# Items from a data source
#####
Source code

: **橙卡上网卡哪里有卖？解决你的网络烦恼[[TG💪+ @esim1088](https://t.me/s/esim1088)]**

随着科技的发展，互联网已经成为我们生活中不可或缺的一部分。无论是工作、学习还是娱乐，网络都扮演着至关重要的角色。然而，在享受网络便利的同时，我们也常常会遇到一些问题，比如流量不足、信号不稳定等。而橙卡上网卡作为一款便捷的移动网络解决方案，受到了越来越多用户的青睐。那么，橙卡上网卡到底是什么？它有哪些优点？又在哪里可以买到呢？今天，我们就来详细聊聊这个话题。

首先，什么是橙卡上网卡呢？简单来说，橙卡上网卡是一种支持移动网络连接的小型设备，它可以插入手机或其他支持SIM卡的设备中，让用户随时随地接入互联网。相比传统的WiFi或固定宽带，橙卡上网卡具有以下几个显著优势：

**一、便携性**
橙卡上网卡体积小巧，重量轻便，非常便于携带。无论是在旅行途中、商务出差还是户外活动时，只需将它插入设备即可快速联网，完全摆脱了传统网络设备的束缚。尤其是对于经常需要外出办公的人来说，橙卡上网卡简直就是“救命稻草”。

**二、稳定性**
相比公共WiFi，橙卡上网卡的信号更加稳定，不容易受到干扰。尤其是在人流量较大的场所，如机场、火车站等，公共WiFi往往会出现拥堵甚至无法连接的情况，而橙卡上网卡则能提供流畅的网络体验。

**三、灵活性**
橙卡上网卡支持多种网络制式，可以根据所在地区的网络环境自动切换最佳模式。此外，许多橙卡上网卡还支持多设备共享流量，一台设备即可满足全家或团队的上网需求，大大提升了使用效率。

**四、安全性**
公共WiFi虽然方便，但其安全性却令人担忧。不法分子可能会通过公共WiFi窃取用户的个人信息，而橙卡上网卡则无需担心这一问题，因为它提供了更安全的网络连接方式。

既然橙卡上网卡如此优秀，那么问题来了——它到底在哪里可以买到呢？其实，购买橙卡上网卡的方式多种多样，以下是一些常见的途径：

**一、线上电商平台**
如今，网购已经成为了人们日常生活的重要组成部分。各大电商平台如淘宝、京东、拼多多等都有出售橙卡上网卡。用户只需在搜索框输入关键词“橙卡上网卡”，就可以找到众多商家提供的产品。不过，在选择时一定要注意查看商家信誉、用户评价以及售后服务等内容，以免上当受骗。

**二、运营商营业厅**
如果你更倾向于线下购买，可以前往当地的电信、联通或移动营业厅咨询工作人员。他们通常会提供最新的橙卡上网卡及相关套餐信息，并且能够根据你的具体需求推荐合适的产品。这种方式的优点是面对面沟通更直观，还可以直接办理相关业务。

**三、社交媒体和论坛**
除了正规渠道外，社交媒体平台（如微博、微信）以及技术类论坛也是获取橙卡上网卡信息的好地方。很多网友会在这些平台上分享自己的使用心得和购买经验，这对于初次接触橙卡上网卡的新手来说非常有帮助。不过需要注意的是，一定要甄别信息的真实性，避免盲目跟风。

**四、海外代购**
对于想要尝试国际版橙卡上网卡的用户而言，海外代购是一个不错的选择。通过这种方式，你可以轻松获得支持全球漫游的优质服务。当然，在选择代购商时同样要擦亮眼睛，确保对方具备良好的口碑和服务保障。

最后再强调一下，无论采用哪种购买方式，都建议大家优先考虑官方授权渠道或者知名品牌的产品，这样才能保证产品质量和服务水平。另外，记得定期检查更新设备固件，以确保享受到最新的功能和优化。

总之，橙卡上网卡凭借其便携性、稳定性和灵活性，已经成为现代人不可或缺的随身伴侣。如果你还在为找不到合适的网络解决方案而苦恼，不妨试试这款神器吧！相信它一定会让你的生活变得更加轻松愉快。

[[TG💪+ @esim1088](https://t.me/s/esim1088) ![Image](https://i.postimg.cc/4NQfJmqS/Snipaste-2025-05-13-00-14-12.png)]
#####
# Task prompt
Set down exactly the lines from the start of the records to the line with "对于想要尝试国际版橙卡上网卡". Include that line, and add nothing more.

# Answer space
Source code

: **橙卡上网卡哪里有卖？解决你的网络烦恼[[TG💪+ @esim1088](https://t.me/s/esim1088)]**

随着科技的发展，互联网已经成为我们生活中不可或缺的一部分。无论是工作、学习还是娱乐，网络都扮演着至关重要的角色。然而，在享受网络便利的同时，我们也常常会遇到一些问题，比如流量不足、信号不稳定等。而橙卡上网卡作为一款便捷的移动网络解决方案，受到了越来越多用户的青睐。那么，橙卡上网卡到底是什么？它有哪些优点？又在哪里可以买到呢？今天，我们就来详细聊聊这个话题。

首先，什么是橙卡上网卡呢？简单来说，橙卡上网卡是一种支持移动网络连接的小型设备，它可以插入手机或其他支持SIM卡的设备中，让用户随时随地接入互联网。相比传统的WiFi或固定宽带，橙卡上网卡具有以下几个显著优势：

**一、便携性**
橙卡上网卡体积小巧，重量轻便，非常便于携带。无论是在旅行途中、商务出差还是户外活动时，只需将它插入设备即可快速联网，完全摆脱了传统网络设备的束缚。尤其是对于经常需要外出办公的人来说，橙卡上网卡简直就是“救命稻草”。

**二、稳定性**
相比公共WiFi，橙卡上网卡的信号更加稳定，不容易受到干扰。尤其是在人流量较大的场所，如机场、火车站等，公共WiFi往往会出现拥堵甚至无法连接的情况，而橙卡上网卡则能提供流畅的网络体验。

**三、灵活性**
橙卡上网卡支持多种网络制式，可以根据所在地区的网络环境自动切换最佳模式。此外，许多橙卡上网卡还支持多设备共享流量，一台设备即可满足全家或团队的上网需求，大大提升了使用效率。

**四、安全性**
公共WiFi虽然方便，但其安全性却令人担忧。不法分子可能会通过公共WiFi窃取用户的个人信息，而橙卡上网卡则无需担心这一问题，因为它提供了更安全的网络连接方式。

既然橙卡上网卡如此优秀，那么问题来了——它到底在哪里可以买到呢？其实，购买橙卡上网卡的方式多种多样，以下是一些常见的途径：

**一、线上电商平台**
如今，网购已经成为了人们日常生活的重要组成部分。各大电商平台如淘宝、京东、拼多多等都有出售橙卡上网卡。用户只需在搜索框输入关键词“橙卡上网卡”，就可以找到众多商家提供的产品。不过，在选择时一定要注意查看商家信誉、用户评价以及售后服务等内容，以免上当受骗。

**二、运营商营业厅**
如果你更倾向于线下购买，可以前往当地的电信、联通或移动营业厅咨询工作人员。他们通常会提供最新的橙卡上网卡及相关套餐信息，并且能够根据你的具体需求推荐合适的产品。这种方式的优点是面对面沟通更直观，还可以直接办理相关业务。

**三、社交媒体和论坛**
除了正规渠道外，社交媒体平台（如微博、微信）以及技术类论坛也是获取橙卡上网卡信息的好地方。很多网友会在这些平台上分享自己的使用心得和购买经验，这对于初次接触橙卡上网卡的新手来说非常有帮助。不过需要注意的是，一定要甄别信息的真实性，避免盲目跟风。

**四、海外代购**
对于想要尝试国际版橙卡上网卡的用户而言，海外代购是一个不错的选择。通过这种方式，你可以轻松获得支持全球漫游的优质服务。当然，在选择代购商时同样要擦亮眼睛，确保对方具备良好的口碑和服务保障。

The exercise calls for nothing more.